Outrage is understandable. So is the call to do something about this.
"That's easy to say," city prosecutor Al Patterson said Wednesday. "Give me answers."
The answer is sobering: We're already doing something about people like Lori Phillips -- and those in danger of becoming someone like her.
We now hit first offenders hard, unlike Phillips' first offense in 1983, when she pleaded a DUI charge down to a traffic offense and paid a $150 fine.
First DUI gets you minimum three days in jail, impoundment of vehicle for 30 days, $1,500 or more in fines and fees, mandatory alcohol screening, a session with a panel of family members and friends of those who have been killed or injured by drunken drivers, 90 days suspension of driver's license, 12 months of ignition interlock on the offender's vehicle -- you breathe alcohol-free at the wheel or your rig doesn't start.
Patterson said when all the costs are totalled up -- lost work time, insurance rate increases etc. -- first-time offenders pay from $12,000 to $15,000 in total costs. That's a powerful wake-up call.
We also have a limited Wellness Court Program, where drug and alcohol abusers can volunteer for a strict regimen of treatment and sobriety in return for lighter sentences.

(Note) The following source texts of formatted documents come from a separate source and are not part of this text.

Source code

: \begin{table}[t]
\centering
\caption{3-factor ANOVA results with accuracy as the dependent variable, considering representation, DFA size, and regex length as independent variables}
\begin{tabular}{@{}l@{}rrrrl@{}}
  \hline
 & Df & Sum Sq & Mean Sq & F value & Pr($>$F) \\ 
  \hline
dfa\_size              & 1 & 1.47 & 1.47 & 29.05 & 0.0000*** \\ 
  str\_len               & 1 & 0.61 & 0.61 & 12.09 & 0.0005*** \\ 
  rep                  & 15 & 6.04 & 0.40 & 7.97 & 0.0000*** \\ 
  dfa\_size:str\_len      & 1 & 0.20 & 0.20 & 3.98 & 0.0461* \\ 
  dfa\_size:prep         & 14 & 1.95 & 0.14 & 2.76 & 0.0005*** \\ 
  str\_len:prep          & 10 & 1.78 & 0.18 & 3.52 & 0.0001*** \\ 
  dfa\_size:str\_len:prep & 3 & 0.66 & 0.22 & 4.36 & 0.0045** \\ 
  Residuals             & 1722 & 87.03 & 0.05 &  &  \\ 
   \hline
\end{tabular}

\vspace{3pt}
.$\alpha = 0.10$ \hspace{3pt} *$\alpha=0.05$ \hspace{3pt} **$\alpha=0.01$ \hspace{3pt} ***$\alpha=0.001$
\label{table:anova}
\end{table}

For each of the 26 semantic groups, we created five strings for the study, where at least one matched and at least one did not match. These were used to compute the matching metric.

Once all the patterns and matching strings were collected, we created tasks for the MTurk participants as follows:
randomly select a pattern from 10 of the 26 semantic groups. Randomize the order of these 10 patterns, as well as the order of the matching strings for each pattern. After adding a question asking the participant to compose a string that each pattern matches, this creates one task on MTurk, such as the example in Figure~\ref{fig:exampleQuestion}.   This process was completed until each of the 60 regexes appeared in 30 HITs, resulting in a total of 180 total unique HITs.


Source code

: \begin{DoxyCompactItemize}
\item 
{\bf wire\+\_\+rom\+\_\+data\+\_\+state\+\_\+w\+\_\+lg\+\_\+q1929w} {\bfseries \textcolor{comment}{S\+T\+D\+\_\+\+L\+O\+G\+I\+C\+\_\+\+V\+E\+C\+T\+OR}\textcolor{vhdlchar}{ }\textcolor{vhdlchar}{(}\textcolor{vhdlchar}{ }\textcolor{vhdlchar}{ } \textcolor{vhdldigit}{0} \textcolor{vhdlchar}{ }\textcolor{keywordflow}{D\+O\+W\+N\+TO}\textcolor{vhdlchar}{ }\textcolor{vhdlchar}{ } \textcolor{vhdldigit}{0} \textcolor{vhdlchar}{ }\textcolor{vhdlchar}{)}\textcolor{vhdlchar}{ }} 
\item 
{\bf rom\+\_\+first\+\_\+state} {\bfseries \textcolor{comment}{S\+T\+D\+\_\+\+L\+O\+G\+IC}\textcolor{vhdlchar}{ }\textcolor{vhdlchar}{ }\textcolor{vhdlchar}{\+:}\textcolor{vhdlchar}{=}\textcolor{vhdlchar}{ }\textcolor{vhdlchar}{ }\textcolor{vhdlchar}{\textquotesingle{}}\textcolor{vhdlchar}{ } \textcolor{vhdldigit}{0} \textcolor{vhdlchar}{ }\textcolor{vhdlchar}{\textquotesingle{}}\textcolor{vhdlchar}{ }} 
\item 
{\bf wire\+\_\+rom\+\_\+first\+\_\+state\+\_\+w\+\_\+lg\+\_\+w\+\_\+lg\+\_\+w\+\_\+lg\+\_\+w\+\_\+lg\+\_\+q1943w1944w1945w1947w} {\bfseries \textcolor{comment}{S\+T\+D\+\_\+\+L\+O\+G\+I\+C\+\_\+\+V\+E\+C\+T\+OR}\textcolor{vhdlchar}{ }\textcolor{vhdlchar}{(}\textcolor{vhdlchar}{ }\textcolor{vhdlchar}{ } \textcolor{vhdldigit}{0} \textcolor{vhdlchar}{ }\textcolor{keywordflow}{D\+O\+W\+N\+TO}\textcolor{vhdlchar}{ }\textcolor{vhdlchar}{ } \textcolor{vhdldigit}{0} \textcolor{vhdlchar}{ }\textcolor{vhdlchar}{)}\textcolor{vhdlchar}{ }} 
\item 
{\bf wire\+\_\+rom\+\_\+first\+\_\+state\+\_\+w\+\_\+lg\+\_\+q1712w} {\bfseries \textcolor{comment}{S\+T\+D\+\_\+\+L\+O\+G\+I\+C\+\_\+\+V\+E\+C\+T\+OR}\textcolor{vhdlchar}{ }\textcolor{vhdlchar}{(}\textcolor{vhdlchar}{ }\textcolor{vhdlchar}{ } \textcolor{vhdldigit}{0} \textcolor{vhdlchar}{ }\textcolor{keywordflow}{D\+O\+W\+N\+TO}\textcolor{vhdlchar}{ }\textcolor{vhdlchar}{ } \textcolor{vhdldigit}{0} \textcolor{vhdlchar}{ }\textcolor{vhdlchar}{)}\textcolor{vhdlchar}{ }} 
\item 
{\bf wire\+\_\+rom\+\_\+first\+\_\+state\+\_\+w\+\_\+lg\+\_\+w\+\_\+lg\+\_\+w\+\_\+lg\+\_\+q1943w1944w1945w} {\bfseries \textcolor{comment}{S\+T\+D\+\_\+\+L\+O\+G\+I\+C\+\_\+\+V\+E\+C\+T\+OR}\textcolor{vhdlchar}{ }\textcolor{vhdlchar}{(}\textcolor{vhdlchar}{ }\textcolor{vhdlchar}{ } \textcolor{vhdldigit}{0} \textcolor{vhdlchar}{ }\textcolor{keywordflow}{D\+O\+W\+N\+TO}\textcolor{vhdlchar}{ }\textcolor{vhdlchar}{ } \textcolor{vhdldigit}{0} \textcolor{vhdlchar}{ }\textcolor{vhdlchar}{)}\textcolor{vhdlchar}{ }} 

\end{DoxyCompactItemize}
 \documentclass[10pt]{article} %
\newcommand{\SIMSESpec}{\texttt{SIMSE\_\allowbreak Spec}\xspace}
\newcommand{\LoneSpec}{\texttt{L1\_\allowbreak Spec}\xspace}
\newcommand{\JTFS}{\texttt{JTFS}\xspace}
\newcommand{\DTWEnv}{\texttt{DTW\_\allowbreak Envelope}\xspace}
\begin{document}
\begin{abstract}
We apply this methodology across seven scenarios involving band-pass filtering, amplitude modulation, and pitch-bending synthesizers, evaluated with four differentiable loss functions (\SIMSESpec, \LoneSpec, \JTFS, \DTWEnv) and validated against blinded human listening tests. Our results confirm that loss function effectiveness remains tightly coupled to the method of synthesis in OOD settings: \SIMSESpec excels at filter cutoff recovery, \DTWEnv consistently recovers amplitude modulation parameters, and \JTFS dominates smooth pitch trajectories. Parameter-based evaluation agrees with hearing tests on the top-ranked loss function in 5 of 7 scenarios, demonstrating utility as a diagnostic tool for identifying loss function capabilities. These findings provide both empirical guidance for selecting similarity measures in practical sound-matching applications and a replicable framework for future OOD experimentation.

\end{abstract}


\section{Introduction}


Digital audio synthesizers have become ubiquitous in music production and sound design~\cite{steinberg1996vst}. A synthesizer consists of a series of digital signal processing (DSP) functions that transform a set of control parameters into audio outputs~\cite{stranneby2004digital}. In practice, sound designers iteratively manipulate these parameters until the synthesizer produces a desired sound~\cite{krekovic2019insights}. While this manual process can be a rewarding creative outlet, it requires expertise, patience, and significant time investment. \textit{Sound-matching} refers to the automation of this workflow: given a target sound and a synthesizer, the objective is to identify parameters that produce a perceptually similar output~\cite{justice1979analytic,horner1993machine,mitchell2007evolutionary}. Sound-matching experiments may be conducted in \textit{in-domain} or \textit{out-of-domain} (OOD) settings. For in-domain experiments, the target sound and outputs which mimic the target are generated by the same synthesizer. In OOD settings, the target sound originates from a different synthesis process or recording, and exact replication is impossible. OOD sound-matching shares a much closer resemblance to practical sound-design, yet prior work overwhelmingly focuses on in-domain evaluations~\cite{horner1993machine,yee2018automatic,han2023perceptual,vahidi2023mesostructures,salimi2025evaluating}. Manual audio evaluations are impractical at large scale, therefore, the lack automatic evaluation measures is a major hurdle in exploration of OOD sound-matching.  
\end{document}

From the first offense, drunken driving isn't winked at anymore. That's why, as prosecutor Patterson said, most first-time offenders don't repeat. They get the message with consequences both punitive and enlightening.
What about the chronic offender, like Lori Phillips?
Penalties get stiffer, with jail time measured in months or even years as misdemeanors become felonies. Vehicles go away for keeps. Fines and fees reach five figures.
Such deterrence doesn't always work for alcohol abusers. The one-off drunken driver learns; the alcoholic is an addict who puts the fix before everything else. She needs treatment. The rest of us need to be protected from her.
So what's the solution? Lock them up for 10 years after a third offense? For 20 years, if there's a fourth?
We could do that. We could decide driving drunk a third or fourth time is really attempted homicide and treat it as a serious act of violence. If such penalties failed as deterrence, they would at least keep the repeat offender off our roads for a long time.
But we need to understand that more severe sentencing will lead more offenders to fight the charges. We'll pay more for court time to handle their cases and more for prison time to keep the offenders locked up longer.
Are we willing to pay? And is that the smartest use of the money we will spend to try to stop drunk driving?
BOTTOM LINE: We can get tougher on repeat drunken drivers -- if we're willing to pay the price.